Had a beard since graduating from college, Too damn lazy to shave every day. Had to shave while working on oil tankers but it I would stop shaving a week or so before the end of each contract so it was well on its way by the time I got home. Going white on me now.


----------



## HSTurning (Dec 2, 2009)

I'm only 34 but I have had a goatee for about aslong as I have been able to grow one.  I dont have to worry about work as they don't really care.  If I have a meeting I will trim it down but I normally only see a new client 3 or 4 times a year.  
I have not shaved in atleast a month and I know people that would have as much of a beard as I have now if they didnt shave for a week.  Slow growing and patchy.  I shave it off once in a while but the fiancee really dislikes the no facial hair look on me.  She is a couple years older then me and shaved I look 10 years younger.  
In school I thought hair was important, being a headbanger it was (as a kid).  My hair was 1/2 to 3/4's of the way down my back but no facial hair.  In the past 15-18 years I have mixed it all up.  I have shaved my head and left a 6" goatee and gone the otherway right after and kept a short goatee and didnt cut my hair for 30 month and then donated 16" to locks for love (kids with cancer to make wigs).  
Found some grey when i was in my early 20's getting a hair cut.  Left the shop with red dyed hair and for the next 5 years dyed my hair eyebrows and goatee orange, red platinum blonde.  Its hair it grows back so I mixed it up alot. 
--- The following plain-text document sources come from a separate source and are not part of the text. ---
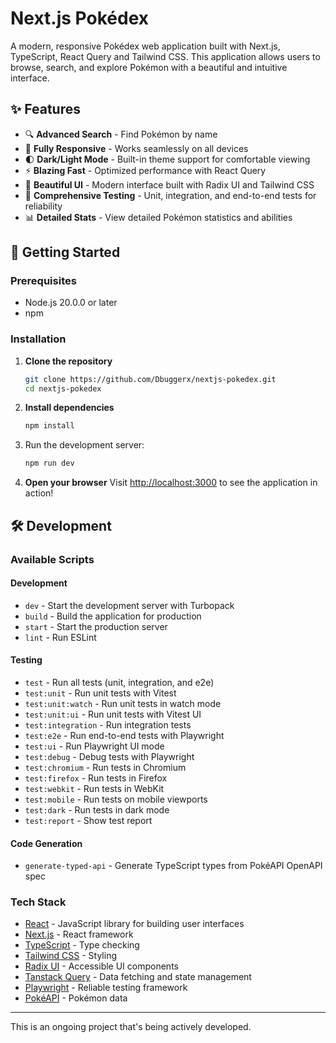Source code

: # Next.js Pokédex

A modern, responsive Pokédex web application built with Next.js, TypeScript, React Query and Tailwind CSS. This application allows users to browse, search, and explore Pokémon with a beautiful and intuitive interface.

## ✨ Features

- 🔍 **Advanced Search** - Find Pokémon by name
- 📱 **Fully Responsive** - Works seamlessly on all devices
- 🌓 **Dark/Light Mode** - Built-in theme support for comfortable viewing
- ⚡ **Blazing Fast** - Optimized performance with React Query
- 🎨 **Beautiful UI** - Modern interface built with Radix UI and Tailwind CSS
- 🧪 **Comprehensive Testing** - Unit, integration, and end-to-end tests for reliability
- 📊 **Detailed Stats** - View detailed Pokémon statistics and abilities

## 🚀 Getting Started

### Prerequisites

- Node.js 20.0.0 or later
- npm

### Installation

1. **Clone the repository**
   ```bash
   git clone https://github.com/Dbuggerx/nextjs-pokedex.git
   cd nextjs-pokedex
   ```

2. **Install dependencies**
   ```bash
   npm install
   ```

3. Run the development server:
   ```bash
   npm run dev
   ```

5. **Open your browser**
   Visit [http://localhost:3000](http://localhost:3000) to see the application in action!

## 🛠️ Development

### Available Scripts

#### Development
- `dev` - Start the development server with Turbopack
- `build` - Build the application for production
- `start` - Start the production server
- `lint` - Run ESLint

#### Testing
- `test` - Run all tests (unit, integration, and e2e)
- `test:unit` - Run unit tests with Vitest
- `test:unit:watch` - Run unit tests in watch mode
- `test:unit:ui` - Run unit tests with Vitest UI
- `test:integration` - Run integration tests
- `test:e2e` - Run end-to-end tests with Playwright
- `test:ui` - Run Playwright UI mode
- `test:debug` - Debug tests with Playwright
- `test:chromium` - Run tests in Chromium
- `test:firefox` - Run tests in Firefox
- `test:webkit` - Run tests in WebKit
- `test:mobile` - Run tests on mobile viewports
- `test:dark` - Run tests in dark mode
- `test:report` - Show test report

#### Code Generation
- `generate-typed-api` - Generate TypeScript types from PokéAPI OpenAPI spec

### Tech Stack

- [React](https://reactjs.org/) - JavaScript library for building user interfaces
- [Next.js](https://nextjs.org/) - React framework
- [TypeScript](https://www.typescriptlang.org/) - Type checking
- [Tailwind CSS](https://tailwindcss.com/) - Styling
- [Radix UI](https://www.radix-ui.com/) - Accessible UI components
- [Tanstack Query](https://tanstack.com/query) - Data fetching and state management
- [Playwright](https://playwright.dev/) - Reliable testing framework
- [PokéAPI](https://pokeapi.co/) - Pokémon data

----

This is an ongoing project that's being actively developed.

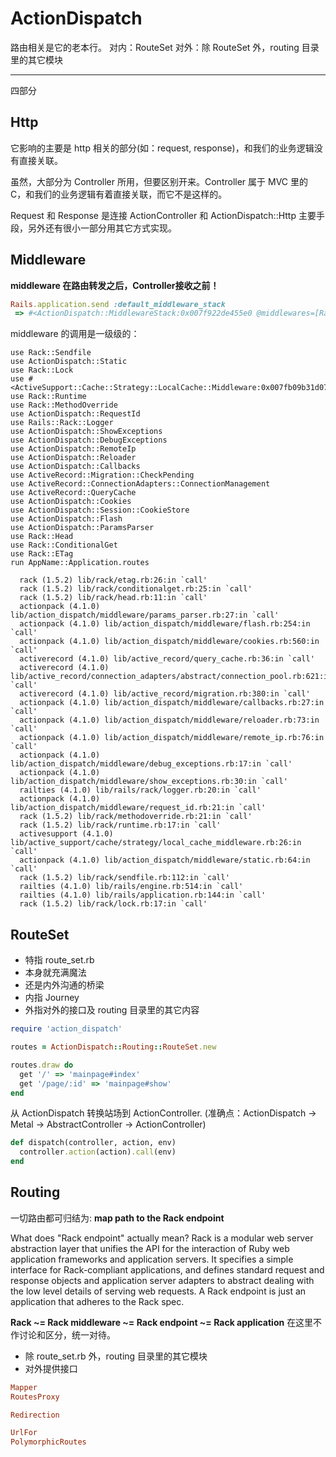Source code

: # ActionDispatch

路由相关是它的老本行。
对内：RouteSet
对外：除 RouteSet 外，routing 目录里的其它模块

---

四部分

## Http

它影响的主要是 http 相关的部分(如：request, response)，和我们的业务逻辑没有直接关联。

虽然，大部分为 Controller 所用，但要区别开来。Controller 属于 MVC 里的 C，和我们的业务逻辑有着直接关联，而它不是这样的。

Request 和 Response 是连接 ActionController 和 ActionDispatch::Http 主要手段，另外还有很小一部分用其它方式实现。

## Middleware

**middleware 在路由转发之后，Controller接收之前！**


```ruby
Rails.application.send :default_middleware_stack
 => #<ActionDispatch::MiddlewareStack:0x007f922de455e0 @middlewares=[Rack::Sendfile, ActionDispatch::Static, Rack::Lock, Rack::Runtime, Rack::MethodOverride, ActionDispatch::RequestId, Rails::Rack::Logger, ActionDispatch::ShowExceptions, ActionDispatch::DebugExceptions, ActionDispatch::RemoteIp, ActionDispatch::Reloader, ActionDispatch::Callbacks, ActionDispatch::Cookies, ActionDispatch::Session::CookieStore, ActionDispatch::Flash, ActionDispatch::ParamsParser, Rack::Head, Rack::ConditionalGet, Rack::ETag]>
```

middleware 的调用是一级级的：

```
use Rack::Sendfile
use ActionDispatch::Static
use Rack::Lock
use #<ActiveSupport::Cache::Strategy::LocalCache::Middleware:0x007fb09b31d078>
use Rack::Runtime
use Rack::MethodOverride
use ActionDispatch::RequestId
use Rails::Rack::Logger
use ActionDispatch::ShowExceptions
use ActionDispatch::DebugExceptions
use ActionDispatch::RemoteIp
use ActionDispatch::Reloader
use ActionDispatch::Callbacks
use ActiveRecord::Migration::CheckPending
use ActiveRecord::ConnectionAdapters::ConnectionManagement
use ActiveRecord::QueryCache
use ActionDispatch::Cookies
use ActionDispatch::Session::CookieStore
use ActionDispatch::Flash
use ActionDispatch::ParamsParser
use Rack::Head
use Rack::ConditionalGet
use Rack::ETag
run AppName::Application.routes
```

```
  rack (1.5.2) lib/rack/etag.rb:26:in `call'
  rack (1.5.2) lib/rack/conditionalget.rb:25:in `call'
  rack (1.5.2) lib/rack/head.rb:11:in `call'
  actionpack (4.1.0) lib/action_dispatch/middleware/params_parser.rb:27:in `call'
  actionpack (4.1.0) lib/action_dispatch/middleware/flash.rb:254:in `call'
  actionpack (4.1.0) lib/action_dispatch/middleware/cookies.rb:560:in `call'
  activerecord (4.1.0) lib/active_record/query_cache.rb:36:in `call'
  activerecord (4.1.0) lib/active_record/connection_adapters/abstract/connection_pool.rb:621:in `call'
  activerecord (4.1.0) lib/active_record/migration.rb:380:in `call'
  actionpack (4.1.0) lib/action_dispatch/middleware/callbacks.rb:27:in `call'
  actionpack (4.1.0) lib/action_dispatch/middleware/reloader.rb:73:in `call'
  actionpack (4.1.0) lib/action_dispatch/middleware/remote_ip.rb:76:in `call'
  actionpack (4.1.0) lib/action_dispatch/middleware/debug_exceptions.rb:17:in `call'
  actionpack (4.1.0) lib/action_dispatch/middleware/show_exceptions.rb:30:in `call'
  railties (4.1.0) lib/rails/rack/logger.rb:20:in `call'
  actionpack (4.1.0) lib/action_dispatch/middleware/request_id.rb:21:in `call'
  rack (1.5.2) lib/rack/methodoverride.rb:21:in `call'
  rack (1.5.2) lib/rack/runtime.rb:17:in `call'
  activesupport (4.1.0) lib/active_support/cache/strategy/local_cache_middleware.rb:26:in `call'
  actionpack (4.1.0) lib/action_dispatch/middleware/static.rb:64:in `call'
  rack (1.5.2) lib/rack/sendfile.rb:112:in `call'
  railties (4.1.0) lib/rails/engine.rb:514:in `call'
  railties (4.1.0) lib/rails/application.rb:144:in `call'
  rack (1.5.2) lib/rack/lock.rb:17:in `call'
```

## RouteSet

- 特指 route_set.rb
- 本身就充满魔法
- 还是内外沟通的桥梁
- 内指 Journey
- 外指对外的接口及 routing 目录里的其它内容

```ruby
require 'action_dispatch'

routes = ActionDispatch::Routing::RouteSet.new

routes.draw do
  get '/' => 'mainpage#index'
  get '/page/:id' => 'mainpage#show'
end
```

从 ActionDispatch 转换站场到 ActionController.
(准确点：ActionDispatch -> Metal -> AbstractController -> ActionController)

```ruby
def dispatch(controller, action, env)
  controller.action(action).call(env)
end
```



## Routing

一切路由都可归结为: **map path to the Rack endpoint**

What does "Rack endpoint" actually mean?
Rack is a modular web server abstraction layer that unifies the API for the interaction of Ruby web application frameworks and application servers.
It specifies a simple interface for Rack-compliant applications, and defines standard request and response objects and application server adapters to abstract dealing with the low level details of serving web requests.
A Rack endpoint is just an application that adheres to the Rack spec.

**Rack ~= Rack middleware ~= Rack endpoint ~= Rack application** 在这里不作讨论和区分，统一对待。

- 除 route_set.rb 外，routing 目录里的其它模块
- 对外提供接口

```ruby
Mapper
RoutesProxy

Redirection

UrlFor
PolymorphicRoutes
```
If I could grow a good full beard I think I owuld have one and keep it.  If I could get past the month or so of itching.


----------



## Jon-wx5nco (Dec 2, 2009)

I started a beard in the middle of October and shaved it off on Wednesday November 25th  I will start to grow it back on Christmas day.  No reason why to choose that day, but I wanted to be clean shaven for the holiday pics.


----------



## bobskio2003 (Dec 2, 2009)

Well I have never shaved (trimmed yes) because what I found is that my hair has settled over the years.  So in other words, I'm a little thin on top because it is all growing out the bottom of my head.
And because I like the bed I sleep in, I'm not allowed to shave it (even if I wanted to - which I don't because it gets too darn cold up here).  Bob I.


----------



## NewLondon88 (Dec 2, 2009)

Daniel said:


> I should be a full beard sort since I hate shaving every day



I still have to shave every day, just not all over. The stuff at the edges of
the beard shreds the collars of shirts and neckties.


----------



## Paul in OKC (Dec 2, 2009)

Dad wouldn't let me have one while living at home. Pretty much had one for over 30 years. Shaved it off once or twice, but not in the last 15+ years. My wife has never seen me clean shaven! Did do the gotee thing for about 3 months a few years ago. Liked it, but I am too lazy to keep even that bit of shaving up! People don't believe it, but it is cooler on my face in the summer, and naturally warmer in the winter.


----------



## MesquiteMan (Dec 2, 2009)

jkeithrussell said:


> Tough words, from a beardless man.


 
I have a goatee and mustache!  Although, last night I decided to do something different and shaved it all off.


----------



## wolftat (Dec 2, 2009)

MesquiteMan said:


> I have a goatee and mustache! Although, last night I decided to do something different and shaved it all off.


 So you have a goatee and a mustache in the sink?


----------



## NewLondon88 (Dec 2, 2009)

Paul in OKC said:


> People don't believe it, but it is cooler on my face in the summer, and naturally warmer in the winter.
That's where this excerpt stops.